- _TASK BRIEF_
Every record should be restated exactly, with no images included.
■ ■ ■ ■
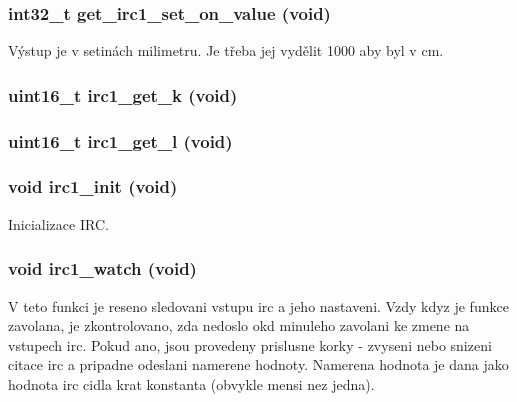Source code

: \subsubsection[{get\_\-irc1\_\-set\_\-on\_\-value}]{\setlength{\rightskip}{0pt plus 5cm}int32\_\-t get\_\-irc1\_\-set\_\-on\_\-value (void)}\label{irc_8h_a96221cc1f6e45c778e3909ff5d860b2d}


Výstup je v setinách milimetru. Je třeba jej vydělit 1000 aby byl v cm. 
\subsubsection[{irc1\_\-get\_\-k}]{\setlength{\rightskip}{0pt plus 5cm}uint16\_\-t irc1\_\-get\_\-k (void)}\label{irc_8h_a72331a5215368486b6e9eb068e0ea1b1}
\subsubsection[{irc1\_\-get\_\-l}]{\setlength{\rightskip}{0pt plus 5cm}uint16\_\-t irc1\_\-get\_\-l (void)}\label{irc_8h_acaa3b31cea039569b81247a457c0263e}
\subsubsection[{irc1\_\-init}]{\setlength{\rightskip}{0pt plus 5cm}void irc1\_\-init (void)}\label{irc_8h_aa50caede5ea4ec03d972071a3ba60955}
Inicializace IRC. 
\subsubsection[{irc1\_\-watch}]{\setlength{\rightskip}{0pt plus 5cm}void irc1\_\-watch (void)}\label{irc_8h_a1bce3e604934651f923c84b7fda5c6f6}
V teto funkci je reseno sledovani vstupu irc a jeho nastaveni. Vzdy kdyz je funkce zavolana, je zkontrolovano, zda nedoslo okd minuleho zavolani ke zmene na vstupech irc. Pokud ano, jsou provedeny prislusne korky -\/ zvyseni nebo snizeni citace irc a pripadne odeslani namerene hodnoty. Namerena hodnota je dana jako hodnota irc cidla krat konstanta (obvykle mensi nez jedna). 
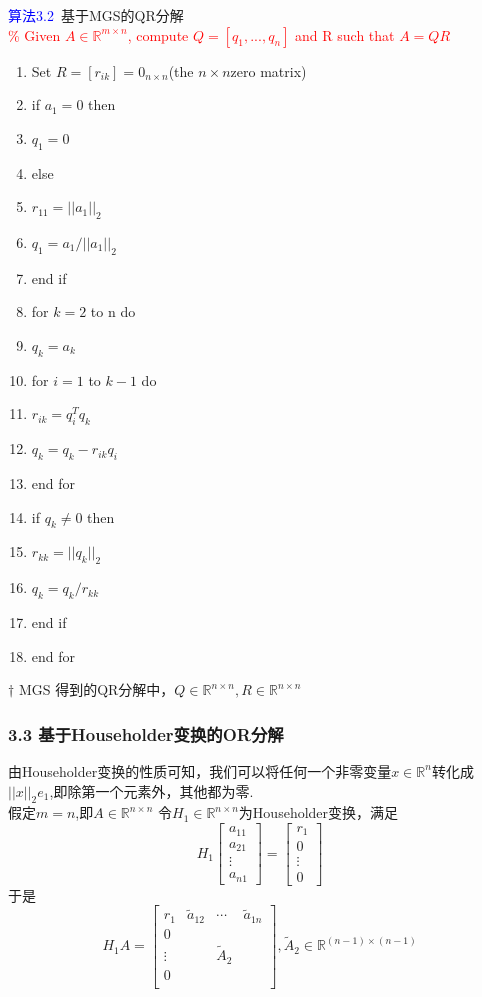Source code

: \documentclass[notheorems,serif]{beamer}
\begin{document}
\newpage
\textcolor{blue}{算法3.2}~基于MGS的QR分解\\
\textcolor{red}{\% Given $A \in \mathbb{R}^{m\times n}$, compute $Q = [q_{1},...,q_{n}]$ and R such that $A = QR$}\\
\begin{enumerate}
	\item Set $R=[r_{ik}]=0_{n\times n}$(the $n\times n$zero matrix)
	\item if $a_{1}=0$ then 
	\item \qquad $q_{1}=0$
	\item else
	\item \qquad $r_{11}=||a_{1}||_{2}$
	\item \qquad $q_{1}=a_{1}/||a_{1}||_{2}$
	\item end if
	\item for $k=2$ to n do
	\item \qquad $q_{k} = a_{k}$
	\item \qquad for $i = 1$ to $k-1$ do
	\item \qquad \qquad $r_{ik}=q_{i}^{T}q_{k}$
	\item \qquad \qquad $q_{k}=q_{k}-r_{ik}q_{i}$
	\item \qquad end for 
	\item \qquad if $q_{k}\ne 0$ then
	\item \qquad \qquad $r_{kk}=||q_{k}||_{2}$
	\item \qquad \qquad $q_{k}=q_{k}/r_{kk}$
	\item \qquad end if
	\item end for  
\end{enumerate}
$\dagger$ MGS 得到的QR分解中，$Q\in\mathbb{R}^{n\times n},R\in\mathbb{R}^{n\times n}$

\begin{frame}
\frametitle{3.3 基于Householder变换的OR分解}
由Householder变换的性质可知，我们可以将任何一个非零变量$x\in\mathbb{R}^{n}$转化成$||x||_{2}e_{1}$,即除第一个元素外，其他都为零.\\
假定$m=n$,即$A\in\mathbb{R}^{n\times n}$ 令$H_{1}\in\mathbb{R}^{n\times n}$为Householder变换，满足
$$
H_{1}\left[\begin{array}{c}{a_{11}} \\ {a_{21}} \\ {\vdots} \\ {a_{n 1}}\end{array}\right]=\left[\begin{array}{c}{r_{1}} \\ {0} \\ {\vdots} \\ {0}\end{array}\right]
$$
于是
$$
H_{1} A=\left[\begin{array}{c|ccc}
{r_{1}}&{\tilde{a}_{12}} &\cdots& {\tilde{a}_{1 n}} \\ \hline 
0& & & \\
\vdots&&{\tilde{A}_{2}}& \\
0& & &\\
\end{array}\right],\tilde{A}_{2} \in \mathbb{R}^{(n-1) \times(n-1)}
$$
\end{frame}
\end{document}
■ ■ ■ ■
- _ANSWER TO THIS PROBLEM_
Source code

: \subsubsection[{get\_\-irc1\_\-set\_\-on\_\-value}]{\setlength{\rightskip}{0pt plus 5cm}int32\_\-t get\_\-irc1\_\-set\_\-on\_\-value (void)}\label{irc_8h_a96221cc1f6e45c778e3909ff5d860b2d}


Výstup je v setinách milimetru. Je třeba jej vydělit 1000 aby byl v cm. 
\subsubsection[{irc1\_\-get\_\-k}]{\setlength{\rightskip}{0pt plus 5cm}uint16\_\-t irc1\_\-get\_\-k (void)}\label{irc_8h_a72331a5215368486b6e9eb068e0ea1b1}
\subsubsection[{irc1\_\-get\_\-l}]{\setlength{\rightskip}{0pt plus 5cm}uint16\_\-t irc1\_\-get\_\-l (void)}\label{irc_8h_acaa3b31cea039569b81247a457c0263e}
\subsubsection[{irc1\_\-init}]{\setlength{\rightskip}{0pt plus 5cm}void irc1\_\-init (void)}\label{irc_8h_aa50caede5ea4ec03d972071a3ba60955}
Inicializace IRC. 
\subsubsection[{irc1\_\-watch}]{\setlength{\rightskip}{0pt plus 5cm}void irc1\_\-watch (void)}\label{irc_8h_a1bce3e604934651f923c84b7fda5c6f6}
V teto funkci je reseno sledovani vstupu irc a jeho nastaveni. Vzdy kdyz je funkce zavolana, je zkontrolovano, zda nedoslo okd minuleho zavolani ke zmene na vstupech irc. Pokud ano, jsou provedeny prislusne korky -\/ zvyseni nebo snizeni citace irc a pripadne odeslani namerene hodnoty. Namerena hodnota je dana jako hodnota irc cidla krat konstanta (obvykle mensi nez jedna). 
Source code

: \documentclass[notheorems,serif]{beamer}
\begin{document}
\newpage
\textcolor{blue}{算法3.2}~基于MGS的QR分解\\
\textcolor{red}{\% Given $A \in \mathbb{R}^{m\times n}$, compute $Q = [q_{1},...,q_{n}]$ and R such that $A = QR$}\\
\begin{enumerate}
	\item Set $R=[r_{ik}]=0_{n\times n}$(the $n\times n$zero matrix)
	\item if $a_{1}=0$ then 
	\item \qquad $q_{1}=0$
	\item else
	\item \qquad $r_{11}=||a_{1}||_{2}$
	\item \qquad $q_{1}=a_{1}/||a_{1}||_{2}$
	\item end if
	\item for $k=2$ to n do
	\item \qquad $q_{k} = a_{k}$
	\item \qquad for $i = 1$ to $k-1$ do
	\item \qquad \qquad $r_{ik}=q_{i}^{T}q_{k}$
	\item \qquad \qquad $q_{k}=q_{k}-r_{ik}q_{i}$
	\item \qquad end for 
	\item \qquad if $q_{k}\ne 0$ then
	\item \qquad \qquad $r_{kk}=||q_{k}||_{2}$
	\item \qquad \qquad $q_{k}=q_{k}/r_{kk}$
	\item \qquad end if
	\item end for  
\end{enumerate}
$\dagger$ MGS 得到的QR分解中，$Q\in\mathbb{R}^{n\times n},R\in\mathbb{R}^{n\times n}$

\begin{frame}
\frametitle{3.3 基于Householder变换的OR分解}
由Householder变换的性质可知，我们可以将任何一个非零变量$x\in\mathbb{R}^{n}$转化成$||x||_{2}e_{1}$,即除第一个元素外，其他都为零.\\
假定$m=n$,即$A\in\mathbb{R}^{n\times n}$ 令$H_{1}\in\mathbb{R}^{n\times n}$为Householder变换，满足
$$
H_{1}\left[\begin{array}{c}{a_{11}} \\ {a_{21}} \\ {\vdots} \\ {a_{n 1}}\end{array}\right]=\left[\begin{array}{c}{r_{1}} \\ {0} \\ {\vdots} \\ {0}\end{array}\right]
$$
于是
$$
H_{1} A=\left[\begin{array}{c|ccc}
{r_{1}}&{\tilde{a}_{12}} &\cdots& {\tilde{a}_{1 n}} \\ \hline 
0& & & \\
\vdots&&{\tilde{A}_{2}}& \\
0& & &\\
\end{array}\right],\tilde{A}_{2} \in \mathbb{R}^{(n-1) \times(n-1)}
$$
\end{frame}
\end{document}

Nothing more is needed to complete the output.